DIRECTIONS FOR THIS TASK: Present each line of the entries below that holds the word "will".

DATA LISTING:

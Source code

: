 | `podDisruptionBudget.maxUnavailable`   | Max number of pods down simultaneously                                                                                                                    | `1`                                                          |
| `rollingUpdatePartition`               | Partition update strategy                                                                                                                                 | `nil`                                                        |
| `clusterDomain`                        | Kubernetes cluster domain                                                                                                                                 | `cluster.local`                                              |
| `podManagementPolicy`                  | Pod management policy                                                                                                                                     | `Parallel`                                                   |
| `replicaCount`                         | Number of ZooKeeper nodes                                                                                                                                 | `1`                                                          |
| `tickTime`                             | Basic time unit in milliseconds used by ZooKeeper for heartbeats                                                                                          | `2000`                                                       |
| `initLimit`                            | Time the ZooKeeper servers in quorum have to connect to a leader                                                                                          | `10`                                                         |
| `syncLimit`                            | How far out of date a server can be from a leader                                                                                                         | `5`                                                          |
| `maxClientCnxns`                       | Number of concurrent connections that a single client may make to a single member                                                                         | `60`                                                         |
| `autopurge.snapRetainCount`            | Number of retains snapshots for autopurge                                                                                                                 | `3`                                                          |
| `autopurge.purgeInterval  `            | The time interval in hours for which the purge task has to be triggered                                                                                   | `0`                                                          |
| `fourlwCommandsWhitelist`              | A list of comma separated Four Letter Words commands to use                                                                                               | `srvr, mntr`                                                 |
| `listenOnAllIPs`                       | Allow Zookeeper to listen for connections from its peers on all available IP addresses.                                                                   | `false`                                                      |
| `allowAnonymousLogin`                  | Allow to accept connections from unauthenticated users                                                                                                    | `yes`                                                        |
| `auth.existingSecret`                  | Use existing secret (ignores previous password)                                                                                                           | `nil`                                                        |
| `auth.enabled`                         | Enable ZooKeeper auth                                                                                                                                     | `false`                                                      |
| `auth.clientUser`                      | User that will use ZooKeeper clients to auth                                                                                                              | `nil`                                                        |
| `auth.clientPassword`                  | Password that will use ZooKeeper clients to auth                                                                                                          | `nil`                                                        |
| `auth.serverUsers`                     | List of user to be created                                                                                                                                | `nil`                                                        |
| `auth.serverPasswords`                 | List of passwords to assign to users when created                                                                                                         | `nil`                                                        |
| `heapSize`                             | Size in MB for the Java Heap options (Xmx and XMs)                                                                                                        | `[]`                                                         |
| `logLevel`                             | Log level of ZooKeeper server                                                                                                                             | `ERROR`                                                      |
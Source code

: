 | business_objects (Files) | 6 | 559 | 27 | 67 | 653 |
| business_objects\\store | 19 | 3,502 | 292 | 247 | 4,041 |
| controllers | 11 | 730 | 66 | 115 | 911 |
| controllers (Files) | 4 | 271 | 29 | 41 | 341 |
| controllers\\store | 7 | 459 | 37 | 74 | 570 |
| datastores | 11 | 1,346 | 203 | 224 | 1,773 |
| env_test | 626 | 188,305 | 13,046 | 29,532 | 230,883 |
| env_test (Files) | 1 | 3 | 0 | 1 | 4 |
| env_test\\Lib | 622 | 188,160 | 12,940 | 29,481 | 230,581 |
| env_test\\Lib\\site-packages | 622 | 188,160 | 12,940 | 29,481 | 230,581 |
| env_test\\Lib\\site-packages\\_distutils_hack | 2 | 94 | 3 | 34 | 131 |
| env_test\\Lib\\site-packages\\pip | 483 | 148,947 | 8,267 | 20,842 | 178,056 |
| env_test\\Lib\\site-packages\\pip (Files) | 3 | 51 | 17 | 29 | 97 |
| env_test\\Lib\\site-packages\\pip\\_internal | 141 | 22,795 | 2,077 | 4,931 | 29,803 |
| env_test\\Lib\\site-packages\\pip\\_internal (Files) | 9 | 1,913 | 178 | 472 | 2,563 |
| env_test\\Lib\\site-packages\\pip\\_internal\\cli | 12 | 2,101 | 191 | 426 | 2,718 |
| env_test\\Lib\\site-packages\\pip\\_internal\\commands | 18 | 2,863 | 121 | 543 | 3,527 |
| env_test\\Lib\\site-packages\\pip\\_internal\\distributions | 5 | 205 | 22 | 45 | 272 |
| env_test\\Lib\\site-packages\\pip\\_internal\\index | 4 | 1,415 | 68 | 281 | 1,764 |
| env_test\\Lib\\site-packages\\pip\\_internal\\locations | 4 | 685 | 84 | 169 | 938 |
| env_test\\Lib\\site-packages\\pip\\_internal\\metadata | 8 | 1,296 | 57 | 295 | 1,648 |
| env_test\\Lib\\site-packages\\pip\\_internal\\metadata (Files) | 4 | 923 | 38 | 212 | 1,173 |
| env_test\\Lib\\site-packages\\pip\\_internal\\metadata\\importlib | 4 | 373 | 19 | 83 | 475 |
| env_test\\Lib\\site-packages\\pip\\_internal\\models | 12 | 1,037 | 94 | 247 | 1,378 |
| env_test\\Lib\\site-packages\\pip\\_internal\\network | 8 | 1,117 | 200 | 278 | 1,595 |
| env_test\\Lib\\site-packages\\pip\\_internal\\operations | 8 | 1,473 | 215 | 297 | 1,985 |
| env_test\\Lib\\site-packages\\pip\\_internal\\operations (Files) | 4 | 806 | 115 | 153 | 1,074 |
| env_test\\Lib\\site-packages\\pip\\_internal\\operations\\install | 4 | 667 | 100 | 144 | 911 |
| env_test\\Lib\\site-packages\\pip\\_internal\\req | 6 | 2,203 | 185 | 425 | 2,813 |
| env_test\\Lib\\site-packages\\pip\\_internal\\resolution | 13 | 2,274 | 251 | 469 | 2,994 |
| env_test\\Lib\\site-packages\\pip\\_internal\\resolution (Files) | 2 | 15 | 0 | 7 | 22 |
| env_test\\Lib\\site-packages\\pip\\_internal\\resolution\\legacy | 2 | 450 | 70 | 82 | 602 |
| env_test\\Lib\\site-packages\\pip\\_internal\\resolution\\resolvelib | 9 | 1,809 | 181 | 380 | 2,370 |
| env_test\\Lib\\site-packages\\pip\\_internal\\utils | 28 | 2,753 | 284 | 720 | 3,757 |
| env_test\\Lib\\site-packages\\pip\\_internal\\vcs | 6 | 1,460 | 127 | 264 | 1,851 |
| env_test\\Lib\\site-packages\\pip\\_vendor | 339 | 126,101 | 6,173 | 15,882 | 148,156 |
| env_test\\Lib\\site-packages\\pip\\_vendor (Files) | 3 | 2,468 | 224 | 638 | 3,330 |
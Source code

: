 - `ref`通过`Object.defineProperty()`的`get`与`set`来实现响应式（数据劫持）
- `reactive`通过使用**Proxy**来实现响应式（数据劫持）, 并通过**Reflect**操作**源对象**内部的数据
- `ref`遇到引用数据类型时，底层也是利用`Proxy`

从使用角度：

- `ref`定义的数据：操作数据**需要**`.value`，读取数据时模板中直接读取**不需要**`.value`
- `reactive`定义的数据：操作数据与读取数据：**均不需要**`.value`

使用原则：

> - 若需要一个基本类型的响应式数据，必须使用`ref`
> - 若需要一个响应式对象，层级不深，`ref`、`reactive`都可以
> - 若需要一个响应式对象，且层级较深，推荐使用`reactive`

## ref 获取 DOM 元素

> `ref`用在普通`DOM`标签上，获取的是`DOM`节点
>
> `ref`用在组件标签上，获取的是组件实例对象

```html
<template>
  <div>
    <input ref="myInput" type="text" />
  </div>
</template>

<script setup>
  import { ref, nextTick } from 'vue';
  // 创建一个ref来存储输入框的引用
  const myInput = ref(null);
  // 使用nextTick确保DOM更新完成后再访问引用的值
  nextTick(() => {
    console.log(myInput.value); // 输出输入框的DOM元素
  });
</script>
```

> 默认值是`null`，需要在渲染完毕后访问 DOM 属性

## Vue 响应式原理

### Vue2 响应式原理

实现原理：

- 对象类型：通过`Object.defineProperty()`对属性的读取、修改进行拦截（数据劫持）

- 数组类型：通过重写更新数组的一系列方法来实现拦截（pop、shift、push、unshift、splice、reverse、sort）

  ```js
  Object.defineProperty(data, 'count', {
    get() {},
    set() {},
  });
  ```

EXERCISE RESPONSE:
| `auth.clientUser`                      | User that will use ZooKeeper clients to auth                                                                                                              | `nil`                                                        |
| `auth.clientPassword`                  | Password that will use ZooKeeper clients to auth                                                                                                          | `nil`                                                        |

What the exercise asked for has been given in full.